Il dirigente dem è uno dei promotori del manifesto a sostegno del governatore emiliano-romagnolo candidato alla segreteria: “Bonaccini è figlio di quella cultura riformista che ha prodotto in Emilia le migliori esperienze di buon governo, innovazione e solidarietà”. E sulle alleanze? “Bisognerà vedere se Conte, Renzi e Calenda sono interessati a costruire un’alternativa alla destra o se pensano solo a consolidare il proprio consenso personale”

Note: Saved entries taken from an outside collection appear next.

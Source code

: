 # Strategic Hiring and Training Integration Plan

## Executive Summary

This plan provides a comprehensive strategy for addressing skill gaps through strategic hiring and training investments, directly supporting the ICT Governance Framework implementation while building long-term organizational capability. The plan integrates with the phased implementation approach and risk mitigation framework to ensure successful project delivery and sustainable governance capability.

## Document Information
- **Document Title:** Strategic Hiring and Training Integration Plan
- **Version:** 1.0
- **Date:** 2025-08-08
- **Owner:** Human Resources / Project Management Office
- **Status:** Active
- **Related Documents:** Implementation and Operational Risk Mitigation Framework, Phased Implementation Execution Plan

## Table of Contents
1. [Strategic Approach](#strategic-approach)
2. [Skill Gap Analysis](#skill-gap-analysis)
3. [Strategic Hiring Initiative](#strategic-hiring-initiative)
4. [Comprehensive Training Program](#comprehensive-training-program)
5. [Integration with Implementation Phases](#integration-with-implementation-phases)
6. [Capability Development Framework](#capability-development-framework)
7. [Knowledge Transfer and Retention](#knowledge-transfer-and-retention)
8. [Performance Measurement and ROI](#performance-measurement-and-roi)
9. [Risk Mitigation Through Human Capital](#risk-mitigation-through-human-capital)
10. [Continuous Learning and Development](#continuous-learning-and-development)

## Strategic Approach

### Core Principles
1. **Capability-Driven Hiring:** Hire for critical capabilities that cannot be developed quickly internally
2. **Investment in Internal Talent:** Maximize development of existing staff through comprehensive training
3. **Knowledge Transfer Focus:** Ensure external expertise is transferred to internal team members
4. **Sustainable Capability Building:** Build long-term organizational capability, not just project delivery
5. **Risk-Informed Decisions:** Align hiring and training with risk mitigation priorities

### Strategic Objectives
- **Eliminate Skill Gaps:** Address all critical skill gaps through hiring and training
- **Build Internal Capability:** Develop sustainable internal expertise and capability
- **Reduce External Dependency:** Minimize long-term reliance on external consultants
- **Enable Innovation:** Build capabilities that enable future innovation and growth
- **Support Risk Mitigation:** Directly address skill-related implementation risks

Una nuova ‘rete’ a sostegno della candidatura di Stefano Bonaccini alla segreteria del Pd. Ideali, competenze ed esperienze trasversali condensate in un documento che in qualche misura traccia la rotta per il futuro del partito, sconquassato da divisioni interne e crolli nei sondaggi. Non chiamatela corrente. I promotori del Manifesto hanno voluto fornire al governatore emiliano-romagnolo una piattaforma che favorisca “l’appoggio più largo possibile”. Piero Fassino è tra i promotori di questo documento e a Formiche.net spiega le motivazioni di questa nuova avventura che lo vede impegnato in prima persona.

Fassino, lei è un dirigente politico di lungo corso. Perché ha deciso di sostenere Bonaccini?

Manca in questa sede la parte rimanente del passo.